Alexander Gurning (born 1973) is a Belgian pianist, composer and improviser.

==Early life and education==
Born to both Polish and Indonesian parents, Alexander Gurning studied at the Royal Conservatory of Brussels. After completing his studies, he became an assistant in the class of Russian pianist Evgeny Moguilevsky for three years.
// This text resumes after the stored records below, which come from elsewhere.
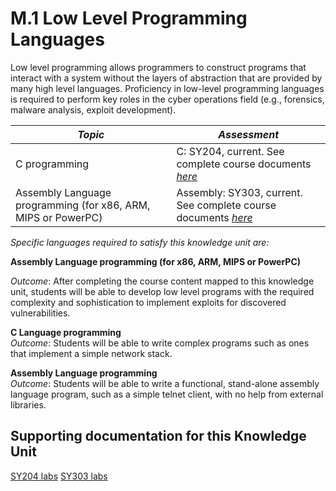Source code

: # M.1 Low Level Programming Languages

Low level programming allows programmers to construct programs that
interact with a system without the layers of abstraction that are
provided by many high level languages. Proficiency in low-level
programming languages is required to perform key roles in the cyber
operations field (e.g., forensics, malware analysis, exploit
development).

| ***Topic*** | ***Assessment*** |
| --- | --- |
|  C programming | C: SY204, current. See complete course documents [*here*](../../Course%20Documents/SY204%20SYSTEMS%20PROGRAMMING%20&%20OS%20FUNDAMENTALS) |
|  Assembly Language programming (for x86, ARM, MIPS or PowerPC) | Assembly: SY303, current. See complete course documents [*here*](../../Course%20Documents/SY303%20CYBER%20SYSTEMS%20ARCHITECTURE) |

*Specific languages required to satisfy this knowledge unit are:*  

**Assembly Language programming (for x86, ARM, MIPS or PowerPC)**  

*Outcome*: After completing the course content mapped to this knowledge
unit, students will be able to develop low level programs with the
required complexity and sophistication to implement exploits for
discovered vulnerabilities.

**C Language programming**  
*Outcome*: Students will be able to write complex programs such as
ones that implement a simple network stack.

**Assembly Language programming**  
*Outcome*: Students will be able to write a functional, stand-alone
assembly language program, such as a simple telnet client, with no help
from external libraries.

## Supporting documentation for this Knowledge Unit

[SY204 labs](../../Course%20Documents/SY204%20SYSTEMS%20PROGRAMMING%20&%20OS%20FUNDAMENTALS)
[SY303 labs](../../Course%20Documents/SY303%20CYBER%20SYSTEMS%20ARCHITECTURE)
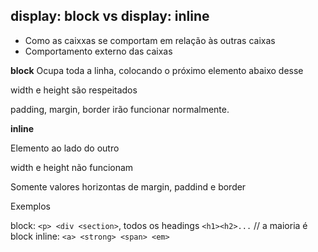 ## display: block vs display: inline

- Como as caixxas se comportam em relação às outras caixas
- Comportamento externo das caixas

**block**
Ocupa toda a linha, colocando o próximo elemento abaixo desse

width e height são respeitados                 

padding, margin, border irão funcionar normalmente.

**inline**

Elemento ao lado do outro

width e height não funcionam 

Somente valores horizontas de margin, paddind e border

Exemplos

block: `<p> <div <section>`, todos os headings `<h1><h2>...` // a maioria é block
inline: `<a> <strong> <span> <em>`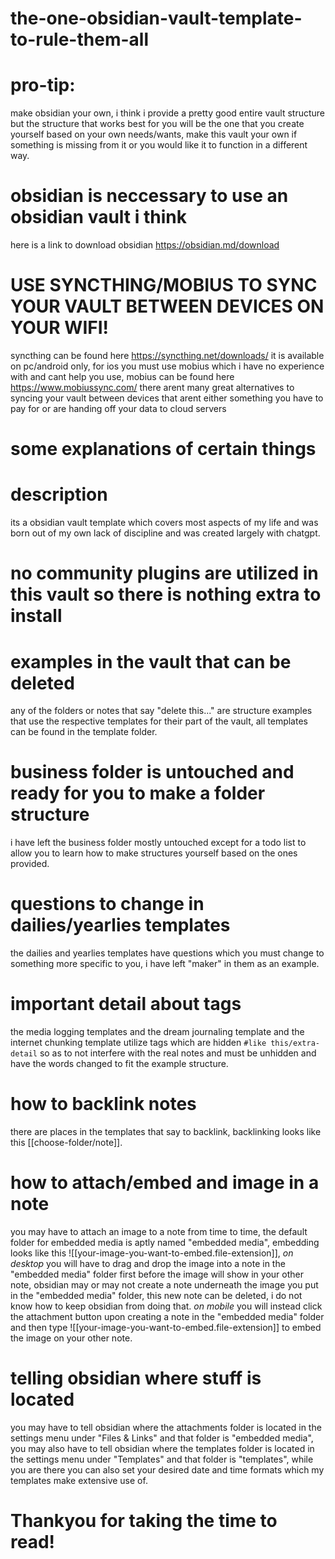 # the-one-obsidian-vault-template-to-rule-them-all

# pro-tip:
make obsidian your own, i think i provide a pretty good entire vault structure but the structure that works best for you will be the one that you create yourself based on your own needs/wants, make this vault your own if something is missing from it or you would like it to function in a different way.

# obsidian is neccessary to use an obsidian vault i think
here is a link to download obsidian https://obsidian.md/download

# USE SYNCTHING/MOBIUS TO SYNC YOUR VAULT BETWEEN DEVICES ON YOUR WIFI!
syncthing can be found here https://syncthing.net/downloads/
it is available on pc/android only, for ios you must use mobius
which i have no experience with and cant help you use,
mobius can be found here https://www.mobiussync.com/
there arent many great alternatives to syncing your vault
between devices that arent either something you have to pay for
or are handing off your data to cloud servers

# some explanations of certain things

# description
its a obsidian vault template which covers most
aspects of my life and was born out of my own lack of
discipline and was created largely with chatgpt.

# no community plugins are utilized in this vault so there is nothing extra to install

# examples in the vault that can be deleted
any of the folders or notes that say "delete this..." are
structure examples that use the respective templates for their
part of the vault, all templates can be found in the template folder.

# business folder is untouched and ready for you to make a folder structure
i have left the business folder mostly untouched except
for a todo list to allow you to learn how to make
structures yourself based on the ones provided.

# questions to change in dailies/yearlies templates
the dailies and yearlies templates have questions which
you must change to something more specific to you,
i have left "maker" in them as an example.

# important detail about tags
the media logging templates and the dream journaling template
and the internet chunking template utilize tags which are
hidden `#like this/extra-detail` so as to not interfere
with the real notes and must be unhidden and have the
words changed to fit the example structure.

# how to backlink notes
there are places in the templates that say to backlink,
backlinking looks like this [[choose-folder/note]].

# how to attach/embed and image in a note
you may have to attach an image to a note from time to time,
the default folder for embedded media is aptly named "embedded media",
embedding looks like this ![[your-image-you-want-to-embed.file-extension]],
_on desktop_ you will have to drag and drop the image into a note in the
"embedded media" folder first before the image will show in your other note,
obsidian may or may not create a note underneath the image you put in the
"embedded media" folder, this new note can be deleted,
i do not know how to keep obsidian from doing that. _on mobile_ you will instead
click the attachment button upon creating a note in the "embedded media" folder
and then type ![[your-image-you-want-to-embed.file-extension]]
to embed the image on your other note.

# telling obsidian where stuff is located
you may have to tell obsidian where the attachments folder is located
in the settings menu under "Files & Links" and that folder is "embedded media",
you may also have to tell obsidian where the templates folder is located
in the settings menu under "Templates" and that folder is "templates",
while you are there you can also set your desired date and
time formats which my templates make extensive use of.

# Thankyou for taking the time to read!
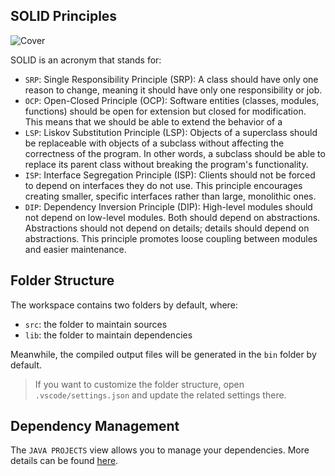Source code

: ## SOLID Principles

![Cover](https://github.com/mman9our/SOLID_Principles/assets/72463762/0c6fc35e-4b5a-4249-ad7c-1cabd5b3352a)

SOLID is an acronym that stands for:

- `SRP`: Single Responsibility Principle (SRP): A class should have only one reason to change, meaning it should have only one responsibility or job.
- `OCP`: Open-Closed Principle (OCP): Software entities (classes, modules, functions) should be open for extension but closed for modification. This means that we should be able to extend the behavior of a
- `LSP`: Liskov Substitution Principle (LSP): Objects of a superclass should be replaceable with objects of a subclass without affecting the correctness of the program. In other words, a subclass should be able to replace its parent class without breaking the program's functionality.
- `ISP`: Interface Segregation Principle (ISP): Clients should not be forced to depend on interfaces they do not use. This principle encourages creating smaller, specific interfaces rather than large, monolithic ones.
- `DIP`: Dependency Inversion Principle (DIP): High-level modules should not depend on low-level modules. Both should depend on abstractions. Abstractions should not depend on details; details should depend on abstractions. This principle promotes loose coupling between modules and easier maintenance.

## Folder Structure

The workspace contains two folders by default, where:

- `src`: the folder to maintain sources
- `lib`: the folder to maintain dependencies

Meanwhile, the compiled output files will be generated in the `bin` folder by default.

> If you want to customize the folder structure, open `.vscode/settings.json` and update the related settings there.

## Dependency Management

The `JAVA PROJECTS` view allows you to manage your dependencies. More details can be found [here](https://github.com/microsoft/vscode-java-dependency#manage-dependencies).
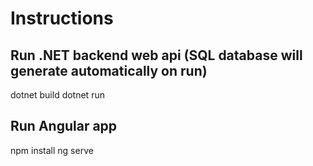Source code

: # Instructions #

## Run .NET backend web api (SQL database will generate automatically on run) ##
dotnet build
dotnet run

## Run Angular app ##
npm install
ng serve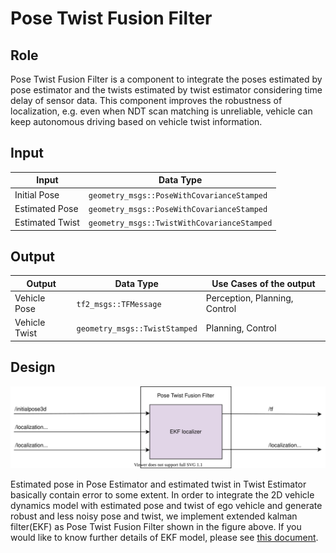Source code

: # Pose Twist Fusion Filter

## Role

Pose Twist Fusion Filter is a component to integrate the poses estimated by pose estimator and the twists estimated by twist estimator considering time delay of sensor data. This component improves the robustness of localization, e.g. even when NDT scan matching is unreliable, vehicle can keep autonomous driving based on vehicle twist information.

## Input

| Input           | Data Type                                   |
| --------------- | ------------------------------------------- |
| Initial Pose    | `geometry_msgs::PoseWithCovarianceStamped`  |
| Estimated Pose  | `geometry_msgs::PoseWithCovarianceStamped`  |
| Estimated Twist | `geometry_msgs::TwistWithCovarianceStamped` |

## Output

| Output        | Data Type                     | Use Cases of the output       |
| ------------- | ----------------------------- | ----------------------------- |
| Vehicle Pose  | `tf2_msgs::TFMessage`         | Perception, Planning, Control |
| Vehicle Twist | `geometry_msgs::TwistStamped` | Planning, Control             |

## Design

![Pose_Twist_Fusion_Filter](image/PoseTwistFusionFilter.svg)

Estimated pose in Pose Estimator and estimated twist in Twist Estimator basically contain error to some extent.
In order to integrate the 2D vehicle dynamics model with estimated pose and twist of ego vehicle and generate robust and less noisy pose and twist, we implement extended kalman filter(EKF) as Pose Twist Fusion Filter shown in the figure above.
If you would like to know further details of EKF model, please see [this document](/src/localization/pose_twist_fusion_filter/ekf_localizer/README.md).
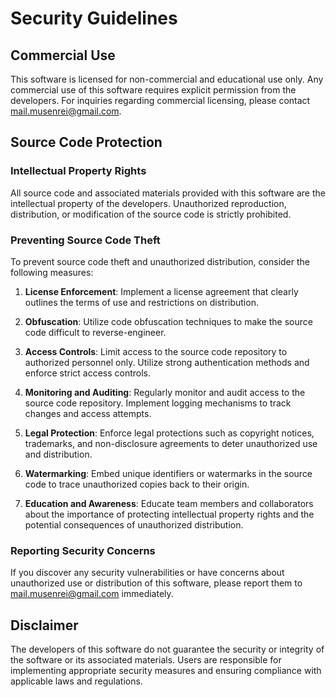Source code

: # Security Guidelines

## Commercial Use

This software is licensed for non-commercial and educational use only. Any commercial use of this software requires explicit permission from the developers. For inquiries regarding commercial licensing, please contact [mail.musenrei@gmail.com](mailto:mail.musenrei@gmailom).

## Source Code Protection

### Intellectual Property Rights

All source code and associated materials provided with this software are the intellectual property of the developers. Unauthorized reproduction, distribution, or modification of the source code is strictly prohibited.

### Preventing Source Code Theft

To prevent source code theft and unauthorized distribution, consider the following measures:

1. **License Enforcement**: Implement a license agreement that clearly outlines the terms of use and restrictions on distribution.
   
2. **Obfuscation**: Utilize code obfuscation techniques to make the source code difficult to reverse-engineer.

3. **Access Controls**: Limit access to the source code repository to authorized personnel only. Utilize strong authentication methods and enforce strict access controls.

4. **Monitoring and Auditing**: Regularly monitor and audit access to the source code repository. Implement logging mechanisms to track changes and access attempts.

5. **Legal Protection**: Enforce legal protections such as copyright notices, trademarks, and non-disclosure agreements to deter unauthorized use and distribution.

6. **Watermarking**: Embed unique identifiers or watermarks in the source code to trace unauthorized copies back to their origin.

7. **Education and Awareness**: Educate team members and collaborators about the importance of protecting intellectual property rights and the potential consequences of unauthorized distribution.

### Reporting Security Concerns

If you discover any security vulnerabilities or have concerns about unauthorized use or distribution of this software, please report them to [mail.musenrei@gmail.com](mailto:mail.musenrei@gmailom) immediately.

## Disclaimer

The developers of this software do not guarantee the security or integrity of the software or its associated materials. Users are responsible for implementing appropriate security measures and ensuring compliance with applicable laws and regulations.


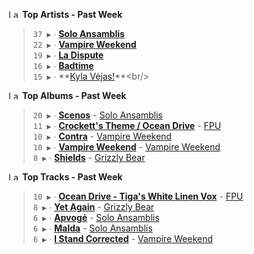 <!--START_LASTFM_ARTISTS:{"period": "7day", "rows": 5}-->
<a href="https://last.fm" target="_blank"><img src="https://user-images.githubusercontent.com/17434202/215290617-e793598d-d7c9-428f-9975-156db1ba89cc.svg" alt="Last.fm Logo" width="18" height="13"/></a> **Top Artists - Past Week**

> `37 ▶️` ∙ **[Solo Ansamblis](https://www.last.fm/music/Solo+Ansamblis)**<br/>
> `22 ▶️` ∙ **[Vampire Weekend](https://www.last.fm/music/Vampire+Weekend)**<br/>
> `19 ▶️` ∙ **[La Dispute](https://www.last.fm/music/La+Dispute)**<br/>
> `16 ▶️` ∙ **[Badtime](https://www.last.fm/music/Badtime)**<br/>
> `15 ▶️` ∙ **[Kyla Vėjas!](https://www.last.fm/music/Kyla+V%C4%97jas!)**<br/>
<!--END_LASTFM_ARTISTS-->

<!--START_LASTFM_ALBUMS:{"period": "7day", "rows": 5}-->
<a href="https://last.fm" target="_blank"><img src="https://user-images.githubusercontent.com/17434202/215290617-e793598d-d7c9-428f-9975-156db1ba89cc.svg" alt="Last.fm Logo" width="18" height="13"/></a> **Top Albums - Past Week**

> `20 ▶️` ∙ **[Scenos](https://www.last.fm/music/Solo+Ansamblis/Scenos)** - [Solo Ansamblis](https://www.last.fm/music/Solo+Ansamblis)<br/>
> `11 ▶️` ∙ **[Crockett's Theme / Ocean Drive](https://www.last.fm/music/FPU/Crockett%27s+Theme+%2F+Ocean+Drive)** - [FPU](https://www.last.fm/music/FPU)<br/>
> `10 ▶️` ∙ **[Contra](https://www.last.fm/music/Vampire+Weekend/Contra)** - [Vampire Weekend](https://www.last.fm/music/Vampire+Weekend)<br/>
> `10 ▶️` ∙ **[Vampire Weekend](https://www.last.fm/music/Vampire+Weekend/Vampire+Weekend)** - [Vampire Weekend](https://www.last.fm/music/Vampire+Weekend)<br/>
> `8 ▶️` ∙ **[Shields](https://www.last.fm/music/Grizzly+Bear/Shields)** - [Grizzly Bear](https://www.last.fm/music/Grizzly+Bear)<br/>
<!--END_LASTFM_ALBUMS-->

<!--START_LASTFM_TRACKS:{"period": "7day", "rows": 5}-->
<a href="https://last.fm" target="_blank"><img src="https://user-images.githubusercontent.com/17434202/215290617-e793598d-d7c9-428f-9975-156db1ba89cc.svg" alt="Last.fm Logo" width="18" height="13"/></a> **Top Tracks - Past Week**

> `10 ▶️` ∙ **[Ocean Drive - Tiga's White Linen Vox](https://www.last.fm/music/FPU/_/Ocean+Drive+-+Tiga%27s+White+Linen+Vox)** - [FPU](https://www.last.fm/music/FPU)<br/>
> `8 ▶️` ∙ **[Yet Again](https://www.last.fm/music/Grizzly+Bear/_/Yet+Again)** - [Grizzly Bear](https://www.last.fm/music/Grizzly+Bear)<br/>
> `6 ▶️` ∙ **[Apvogė](https://www.last.fm/music/Solo+Ansamblis/_/Apvog%C4%97)** - [Solo Ansamblis](https://www.last.fm/music/Solo+Ansamblis)<br/>
> `6 ▶️` ∙ **[Malda](https://www.last.fm/music/Solo+Ansamblis/_/Malda)** - [Solo Ansamblis](https://www.last.fm/music/Solo+Ansamblis)<br/>
> `6 ▶️` ∙ **[I Stand Corrected](https://www.last.fm/music/Vampire+Weekend/_/I+Stand+Corrected)** - [Vampire Weekend](https://www.last.fm/music/Vampire+Weekend)<br/>
<!--END_LASTFM_TRACKS-->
Soon after, Gurning moved to Moscow to attend further classes with Lev Naumov and Victor Merzhanov at the Moscow Conservatory.

==Career==
Gurning has appeared in festivals such as the Progetto Martha Argerich in Lugano, the Schleswig-Holstein Musik Festival in Germany, the Festival International de Piano de la Roque d'Anthéron in France, the Sapporo Music Festival in Japan, the International Piano Festival of Obidos (Portugal), the Saratoga Chamber Music Festival, the Tanglewood Music Festival (United States) and the Verbier Festival in China.

Gurning has played with the Boston Symphony Orchestra, the Philadelphia Orchestra, the Orchestra della Svizzera Italiana, the Orchestre Philharmonique de Radio France, the Orchestre National de Belgique, the Orchestre de Chambre de Lausanne with conductors such as Myung-Whun Chung, Charles Dutoit, and Christian Zacharias.

The recording career of Gurning started with a ‘Choc’ award from Le Monde for his first solo album, in the series 'Martha Argerich Presents', with works of Stravinsky and Debussy. Other recording collaborations include frequent appearances with various musicians in the annual EMI boxes made of live recordings from the Lugano Music Festival. Gurning received another award from the French magazine, Diapason, as pianist of the Talweg trio, together with Sébastien Surel (violin) and Sébastien Walnier (cello), for their Tchaikovsky/Shostakovich album released on Triton in 2008.

Gurning is also a founding member of the Soledad ensemble, specialized in renewing the tradition of tango. Together with Manu Comté (accordion and bandoneon), Jean-Frédéric Molard (violin), Patrick Schuyer (guitars) and Géry Cambier (bass), Soledad released their albums on Virgin Classics (Soledad and Del Diablo) and on ENja (In Concert).

In 2020, Gurning served as a judge of the AntwerPiano International Competition and Festival in Antwerp.